On November 3,1980, a hearing was held in the Bankruptcy Court to consider among other matters, appellants’ applications for attorney’s fees by any creditor, and both the attorney for the trustee and the new attorney for the debtor stated at the hearing that neither the trustee nor the debtor had any objection to the applications.
Subsequently, on December 29, 1980, U.S. Bankruptcy Judge Antonio I. Hernández entered an Order granting appellants Rodríguez-Ramón, Peña and Cancio a reduced interim allowance in the amount of $28,387.50 for attorney’s fees, the sum to be reduced by $25,000 received in advance by the firm. Therefore, a balance of $3,387.50 was to be paid to the law firm, plus $1,289.55 for expenses. As to appellants Meléndez, Rey and Rodríguez, an Order was entered on the same date as above granting a reduced interim allowance in the amount of $40,342.50 for attorney’s fees, the sum to be reduced by $35,000 received in advance by the firm. Therefore, a balance of $5,342.50 was to be paid to the law firm, plus $740.76 for expenses. The Bankruptcy Judge made both awards without stating findings of fact or conclusions of law. No request for findings of fact was made by appellants before seeking review of the award in this Court.
The determination of attorney’s fees allowed in bankruptcy cases rests within the sound discretion of the Bankruptcy Court and the exercise of that discretion will not be disturbed by an appellate court absent a showing that it was abused. Massachusetts Mutual Life Insurance Co. v. Brock, 405 F.2d 429 (5 Cir., 1968); Guterman v. C. D. Parker & Co., 86 F.2d 546 (1 Cir., 1936); In Re Machado, 349 F.Supp. 979 (D.C.P.R., 1972). Such an abuse can occur only when the Bankruptcy Judge fails to apply the proper legal standard or to follow proper procedures in making the determination, or bases an award upon findings of fact that are clearly erroneous. In Re First Colonial Corporation of America, 544 F.2d 1291 (5 Cir., 1977).
Rule 810 of the Rules of Bankruptcy Procedure provides as follows:
“Upon an appeal the district court may affirm, modify, or reverse a referee’s judgment or order, or remand with instructions for further proceedings. The court shall accept the referee’s findings of fact unless they are clearly erroneous and shall give due regard to the opportunity of the referee to judge the credibility of the witnesses.”

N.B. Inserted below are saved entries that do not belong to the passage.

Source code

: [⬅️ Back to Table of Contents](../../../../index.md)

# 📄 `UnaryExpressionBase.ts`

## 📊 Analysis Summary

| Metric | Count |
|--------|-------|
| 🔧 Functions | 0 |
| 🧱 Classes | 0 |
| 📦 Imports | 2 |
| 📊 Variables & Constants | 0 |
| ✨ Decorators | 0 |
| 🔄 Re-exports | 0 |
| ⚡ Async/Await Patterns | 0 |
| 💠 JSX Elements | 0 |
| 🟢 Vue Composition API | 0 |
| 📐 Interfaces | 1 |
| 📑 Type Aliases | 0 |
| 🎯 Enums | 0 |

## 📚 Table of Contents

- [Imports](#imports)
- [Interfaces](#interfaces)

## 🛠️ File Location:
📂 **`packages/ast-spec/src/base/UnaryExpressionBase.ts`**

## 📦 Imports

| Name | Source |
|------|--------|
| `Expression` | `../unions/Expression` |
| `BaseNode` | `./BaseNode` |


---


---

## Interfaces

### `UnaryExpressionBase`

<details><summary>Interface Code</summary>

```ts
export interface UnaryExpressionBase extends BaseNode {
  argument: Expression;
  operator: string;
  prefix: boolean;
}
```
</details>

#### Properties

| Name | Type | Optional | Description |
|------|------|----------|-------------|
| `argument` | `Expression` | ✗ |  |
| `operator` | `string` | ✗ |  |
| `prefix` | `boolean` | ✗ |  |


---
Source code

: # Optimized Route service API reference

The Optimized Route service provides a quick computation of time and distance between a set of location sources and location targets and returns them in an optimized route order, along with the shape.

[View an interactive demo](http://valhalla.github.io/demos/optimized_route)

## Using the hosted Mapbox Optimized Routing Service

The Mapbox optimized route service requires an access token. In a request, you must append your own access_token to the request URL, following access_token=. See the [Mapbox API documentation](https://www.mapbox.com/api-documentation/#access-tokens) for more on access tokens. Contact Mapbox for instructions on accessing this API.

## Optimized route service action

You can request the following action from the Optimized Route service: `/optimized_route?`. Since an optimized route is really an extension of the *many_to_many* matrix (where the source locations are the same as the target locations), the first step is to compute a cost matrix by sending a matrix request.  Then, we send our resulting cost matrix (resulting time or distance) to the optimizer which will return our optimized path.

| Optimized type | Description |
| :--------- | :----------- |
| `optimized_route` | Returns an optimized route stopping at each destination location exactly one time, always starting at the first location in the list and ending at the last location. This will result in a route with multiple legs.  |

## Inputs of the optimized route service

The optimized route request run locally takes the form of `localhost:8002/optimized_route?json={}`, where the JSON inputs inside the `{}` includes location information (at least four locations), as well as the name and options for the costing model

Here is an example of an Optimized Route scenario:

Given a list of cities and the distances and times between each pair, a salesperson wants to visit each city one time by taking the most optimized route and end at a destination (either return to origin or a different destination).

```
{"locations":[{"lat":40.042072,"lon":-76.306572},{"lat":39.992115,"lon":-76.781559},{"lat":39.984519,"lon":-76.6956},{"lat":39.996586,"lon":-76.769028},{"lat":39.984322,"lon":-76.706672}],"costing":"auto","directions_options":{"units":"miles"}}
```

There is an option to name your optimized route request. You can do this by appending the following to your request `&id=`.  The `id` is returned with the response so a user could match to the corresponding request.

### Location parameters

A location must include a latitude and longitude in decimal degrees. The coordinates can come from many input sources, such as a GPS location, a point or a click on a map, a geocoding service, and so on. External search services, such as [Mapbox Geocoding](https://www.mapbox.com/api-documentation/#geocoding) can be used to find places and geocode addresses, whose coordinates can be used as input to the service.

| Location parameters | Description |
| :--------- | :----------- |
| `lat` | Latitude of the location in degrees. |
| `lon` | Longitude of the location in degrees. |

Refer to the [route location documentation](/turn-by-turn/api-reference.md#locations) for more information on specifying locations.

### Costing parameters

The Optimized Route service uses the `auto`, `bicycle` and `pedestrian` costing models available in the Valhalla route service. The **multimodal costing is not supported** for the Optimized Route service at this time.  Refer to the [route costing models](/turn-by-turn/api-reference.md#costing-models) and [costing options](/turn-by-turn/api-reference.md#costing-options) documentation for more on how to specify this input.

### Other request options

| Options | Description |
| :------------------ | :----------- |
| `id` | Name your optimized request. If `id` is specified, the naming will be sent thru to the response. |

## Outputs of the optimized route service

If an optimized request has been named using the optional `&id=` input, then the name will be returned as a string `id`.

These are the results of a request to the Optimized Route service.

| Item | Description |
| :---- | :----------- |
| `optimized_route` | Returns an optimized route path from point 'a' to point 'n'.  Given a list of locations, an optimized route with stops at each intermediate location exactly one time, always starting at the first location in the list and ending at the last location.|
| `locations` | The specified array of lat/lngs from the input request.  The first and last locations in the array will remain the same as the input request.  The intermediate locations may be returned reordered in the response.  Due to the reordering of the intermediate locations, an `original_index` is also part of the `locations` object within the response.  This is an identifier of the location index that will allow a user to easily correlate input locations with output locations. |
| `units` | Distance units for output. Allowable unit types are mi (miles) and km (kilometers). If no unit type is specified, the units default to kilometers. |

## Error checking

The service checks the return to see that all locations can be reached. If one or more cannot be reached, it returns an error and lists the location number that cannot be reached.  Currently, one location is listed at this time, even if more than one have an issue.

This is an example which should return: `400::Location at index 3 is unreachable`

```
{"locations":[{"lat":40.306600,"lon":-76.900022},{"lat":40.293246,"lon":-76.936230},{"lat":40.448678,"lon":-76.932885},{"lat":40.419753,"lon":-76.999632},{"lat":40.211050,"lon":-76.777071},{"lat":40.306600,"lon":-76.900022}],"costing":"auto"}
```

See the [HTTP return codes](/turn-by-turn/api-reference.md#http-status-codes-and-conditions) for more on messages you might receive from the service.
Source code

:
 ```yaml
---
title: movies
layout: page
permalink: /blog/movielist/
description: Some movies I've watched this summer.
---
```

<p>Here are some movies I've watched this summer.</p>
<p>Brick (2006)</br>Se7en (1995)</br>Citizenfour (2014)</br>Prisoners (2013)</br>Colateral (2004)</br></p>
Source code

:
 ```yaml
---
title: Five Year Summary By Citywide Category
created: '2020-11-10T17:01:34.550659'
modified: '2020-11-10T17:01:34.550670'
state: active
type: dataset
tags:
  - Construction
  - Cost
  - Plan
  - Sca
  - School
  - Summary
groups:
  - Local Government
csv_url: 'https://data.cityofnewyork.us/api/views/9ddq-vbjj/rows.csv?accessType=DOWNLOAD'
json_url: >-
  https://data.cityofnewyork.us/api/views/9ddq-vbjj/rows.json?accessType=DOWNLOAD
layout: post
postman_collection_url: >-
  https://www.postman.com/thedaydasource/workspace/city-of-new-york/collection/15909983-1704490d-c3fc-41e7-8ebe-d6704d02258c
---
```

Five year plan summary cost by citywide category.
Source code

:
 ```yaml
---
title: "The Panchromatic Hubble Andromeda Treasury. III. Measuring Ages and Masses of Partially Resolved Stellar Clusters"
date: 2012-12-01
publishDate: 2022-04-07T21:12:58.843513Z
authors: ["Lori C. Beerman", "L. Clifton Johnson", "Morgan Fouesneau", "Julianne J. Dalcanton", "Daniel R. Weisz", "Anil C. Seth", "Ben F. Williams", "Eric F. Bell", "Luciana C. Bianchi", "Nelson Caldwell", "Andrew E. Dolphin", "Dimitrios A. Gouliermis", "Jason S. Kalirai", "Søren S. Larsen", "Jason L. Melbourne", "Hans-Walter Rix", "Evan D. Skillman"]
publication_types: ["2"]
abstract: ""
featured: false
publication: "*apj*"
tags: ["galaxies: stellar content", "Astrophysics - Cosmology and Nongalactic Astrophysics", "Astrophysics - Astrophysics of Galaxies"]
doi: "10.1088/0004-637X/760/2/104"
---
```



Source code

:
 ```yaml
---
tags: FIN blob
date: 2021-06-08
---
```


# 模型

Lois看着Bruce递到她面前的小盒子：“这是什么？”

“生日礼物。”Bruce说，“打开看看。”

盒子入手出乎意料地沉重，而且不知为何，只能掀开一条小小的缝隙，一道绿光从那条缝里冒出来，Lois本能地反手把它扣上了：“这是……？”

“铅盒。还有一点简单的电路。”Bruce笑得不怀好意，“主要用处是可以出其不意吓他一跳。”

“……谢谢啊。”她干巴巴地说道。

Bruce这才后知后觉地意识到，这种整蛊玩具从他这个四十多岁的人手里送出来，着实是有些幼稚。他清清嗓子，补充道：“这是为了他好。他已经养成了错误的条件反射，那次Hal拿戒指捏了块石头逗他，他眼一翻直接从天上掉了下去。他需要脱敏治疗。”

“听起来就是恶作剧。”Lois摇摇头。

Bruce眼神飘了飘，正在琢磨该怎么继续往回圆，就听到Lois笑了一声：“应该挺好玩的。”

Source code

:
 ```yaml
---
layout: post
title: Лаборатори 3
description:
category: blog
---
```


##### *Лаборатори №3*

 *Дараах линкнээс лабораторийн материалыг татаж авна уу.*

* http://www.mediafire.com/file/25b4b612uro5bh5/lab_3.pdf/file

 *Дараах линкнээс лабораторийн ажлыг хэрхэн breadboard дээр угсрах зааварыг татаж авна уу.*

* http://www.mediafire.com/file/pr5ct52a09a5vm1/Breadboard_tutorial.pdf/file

In the present case we have no basis on which to review the exercise of discretion of the Bankruptcy Court since that court failed to articulate the reasons of its award of attorney’s fees and expenses.
We adopt the Bankruptcy Appellate Panel of the District of Massachusetts’ *156Opinion in In re Lorraine Botelho, supra. In an uncontested award of attorney’s fees, no matter if a hearing is held or not, it is incumbent upon appellant seeking review of an award once a “bare” order is entered to request that findings of fact be included in the record on appeal in order to properly bring the matter before the reviewing court.1
We conclude that the present case should be remanded to the Bankruptcy Court for the limited purpose of allowing the appellants an opportunity to request the Bankruptcy Judge to make findings of fact and to give the reasons for allowing the amount awarded.
WHEREFORE, in view of the above, the Court ORDERS that trustee’s motion to remand, be and is hereby GRANTED; and
FURTHER ORDERS that the case be REMANDED to the Bankruptcy Court in order to allow appellants to request findings of fact.
IT IS SO ORDERED.
. At the present time we decline to follow the Fifth Circuit decisions wherein the appellate court has repeatedly required an attorney’s fees award to be accompanied by a brief description of findings of fact and an explanation of the factors contributing to the decision. Specifically, the judge must indicate how each of the twelve factors found in Johnson v. Georgia Highway Express, Inc., 488 F.2d 714, 720 (5 Cir., 1974) affected his decision. See for eg. Matter of U. S. Golf Corp., 639 F.2d 1197 (5 Cir., 1981); Matter of First Colonial Corp. of America, supra; Davis v. Fletcher, 598 F.2d 469 (5 Cir., 1979).